July 13, 2006

Women wed themselves

In an almost admirable act of desperation - far outstripping the average cat lady - women in Vancouver are resorting to marrying themselves. Of course, this raises any number of important questions, such as: how will the household chores by shared; which side of the bed to sleep on; how to divide the wedding presents in the event of a divorce, and who would get the house?

A less burning question has already been answered by “Observation”, who is convinced that Vancouver women are the most stuck-up women in the entire universe. Not being prepared to settle for anything less than the very best would help to explain why they choose to marry themselves. We wish them well.

Far less desperately, and with more realistic standards, a comely Indian lass has married the neighborhood cobra. While the snake declined to appear for the ceremony – a copper snake was provided as a facsimile groom – the unnamed cobra always appears for his bowl of milk, and has never harmed his new wife, thus suggesting that this will be a marriage free of domestic violence. The bride’s family has built a new home for her, situated near the anthill occupied by the groom. This is a modern twist to a unique love story, following in the path of many committed and monogamous, yet not cohabitating couples, who find that ‘his and her’ residences help to keep the passion alive and saves on broken crockery.

Not to be beaten in the romantic stakes, a gay Muslim made this enticing offer in an online dating forum:

"Hi, I am looking for a lesbian girl for marriage. I am gay but I would like to get married because of pressure from parents and society. I would like this marriage to be a 'normal' marriage except for the sex part, please don't expect any sexual relationship from me.”

For some, this describes a perfectly normal heterosexual marriage, in all respects. No-one will suspect that anything is amiss. We wish him well.

Meanwhile, somewhere in Britain, the 48 year old mother of 20 children has done a runner on her family, taking up a more enticing offer from some bloke she met on the Internet (although he has now done a runner on her, so it's a little bit like a rolling-fast, but with food, and without celebrities).

Husband Mr Pridham said that “their marriage started to fall apart as his wife struggled to come to terms with the fact they would have no more children after the birth of their youngest child, now seven”. Yep, not being able to reach a goal of giving birth 21 times spells the end of many a marriage; we can all relate. (Herald Sun, Wednesday July 12, 2006)


  1. Anonymous5:36 PM

    There are certainly some weird people in the world today, Caz.

    As for those women in Vancouver, well,they can go .... themselves!

  2. Anonymous6:33 PM

    In a place where you can be set on fire if the Groom's family is not satisfied with the dowry, marrying a snake does not strike me as the slightest bit bizarre.
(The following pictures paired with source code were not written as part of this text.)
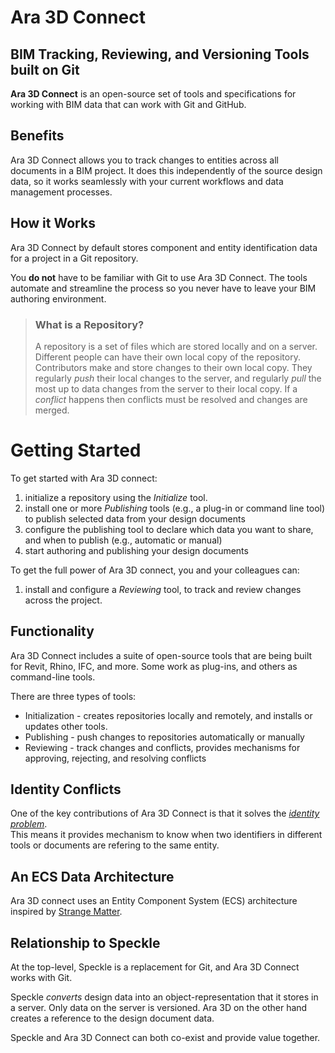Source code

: # Ara 3D Connect 

## BIM Tracking, Reviewing, and Versioning Tools built on Git 

**Ara 3D Connect** is an open-source set of tools and specifications for working with BIM data that can work with Git and GitHub.

## Benefits

Ara 3D Connect allows you to track changes to entities across all documents in a BIM project. It does this independently of the
source design data, so it works seamlessly with your current workflows and data management processes. 

## How it Works

Ara 3D Connect by default stores component and entity identification data for a project in a Git repository. 

You **do not** have to be familiar with Git to use Ara 3D Connect. The tools automate and streamline the process so 
you never have to leave your BIM authoring environment.  

> ### What is a Repository?
> 
> A repository is a set of files which are stored locally and on a server.
> Different people can have their own local copy of the repository.
> Contributors make and store changes to their own local copy.
> They regularly _push_ their local changes to the server, and
> regularly _pull_ the most up to data changes from the server to their local copy.
> If a _conflict_ happens then conflicts must be resolved and changes are merged.

# Getting Started

To get started with Ara 3D connect: 

1. initialize a repository using the _Initialize_ tool.    
1. install one or more _Publishing_ tools (e.g., a plug-in or command line tool) to publish selected data from your design documents
1. configure the publishing tool to declare which data you want to share, and when to publish (e.g., automatic or manual) 
1. start authoring and publishing your design documents

To get the full power of Ara 3D connect, you and your colleagues can:

1. install and configure a _Reviewing_ tool, to track and review changes across the project.

## Functionality  

Ara 3D Connect includes a suite of open-source tools that are being built for Revit, Rhino, IFC, and more. 
Some work as plug-ins, and others as command-line tools.

There are three types of tools:

* Initialization - creates repositories locally and remotely, and installs or updates other tools.
* Publishing - push changes to repositories automatically or manually 
* Reviewing - track changes and conflicts, provides mechanisms for approving, rejecting, and resolving conflicts 

## Identity Conflicts 

One of the key contributions of Ara 3D Connect is that it solves the [_identity problem_](https://github.com/ara3d/aec-hackathon-identity).  
This means it provides mechanism to know when two identifiers in different tools or documents are refering to the same entity. 

## An ECS Data Architecture

Ara 3D connect uses an Entity Component System (ECS) architecture inspired by [Strange Matter](https://github.com/gschleusner1972/strange_matter).  

## Relationship to Speckle 

At the top-level, Speckle is a replacement for Git, and Ara 3D Connect works with Git. 

Speckle _converts_ design data into an object-representation that it stores in a server. Only data on the server is versioned. Ara 3D on the other
hand creates a reference to the design document data.      

Speckle and Ara 3D Connect can both co-exist and provide value together.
    Seems many Indian women routinely marry snakes. Why not opt for one that is relatively harmless?

  3. And all he requires is a daily bowl of milk, not even a weekly roast, or a foot rub. Talk about your low maintenance hubby.

  4. Anonymous7:29 PM

    I prefer the good old fashioned trouser snake myself!
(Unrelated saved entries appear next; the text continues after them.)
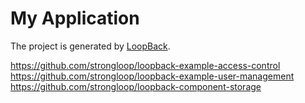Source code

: # My Application

The project is generated by [LoopBack](http://loopback.io).

https://github.com/strongloop/loopback-example-access-control
https://github.com/strongloop/loopback-example-user-management
https://github.com/strongloop/loopback-component-storage

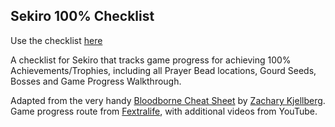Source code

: ## Sekiro 100% Checklist

Use the checklist [here](https://tamtzekin.github.io/sekiro-checklist/)

A checklist for Sekiro that tracks game progress for achieving 100% Achievements/Trophies, including all Prayer Bead locations, Gourd Seeds, Bosses and Game Progress Walkthrough.

Adapted from the very handy [Bloodborne Cheat Sheet](https://github.com/ZKjellberg/bloodborne-cheat-sheet) by [Zachary Kjellberg](https://github.com/ZKjellberg). Game progress route from [Fextralife](https://sekiroshadowsdietwice.wiki.fextralife.com/Game+Progress+Route), with additional videos from YouTube.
  5. kathy, so does my wife. And as such we are pleased to announce that we had a gorgeous young girl on Monday. Weighing in at 3.67kg and 52.5 cm with dark green eyes and blond hair.

  6. Anonymous7:31 AM

    Way to go Doc! Congratulations to you and the missus. I think you may have a potential Elle Macpherson there! 52.5cms eh.!!!

  7. Anonymous7:48 AM

    BTW Doc,how old are your other two?
    Seems you've been keeping that trouser snake pretty busy mate!

  8. :) thanks for the comments. Too busy it would seem.

  9. Good Lord! What a smorgasbord of nut cases you have served up for us today.

  10. Oh, if only more women would marry themselves and knock off the usual crap of "I'm looking for someone who is honest, kind, trustworthy and knows how to treat a lady."

    Maybe then they would realise that their oh-so supreme form of judging someone purely on their looks and not on their actions will haunt their sorry asses for all (their) eternity!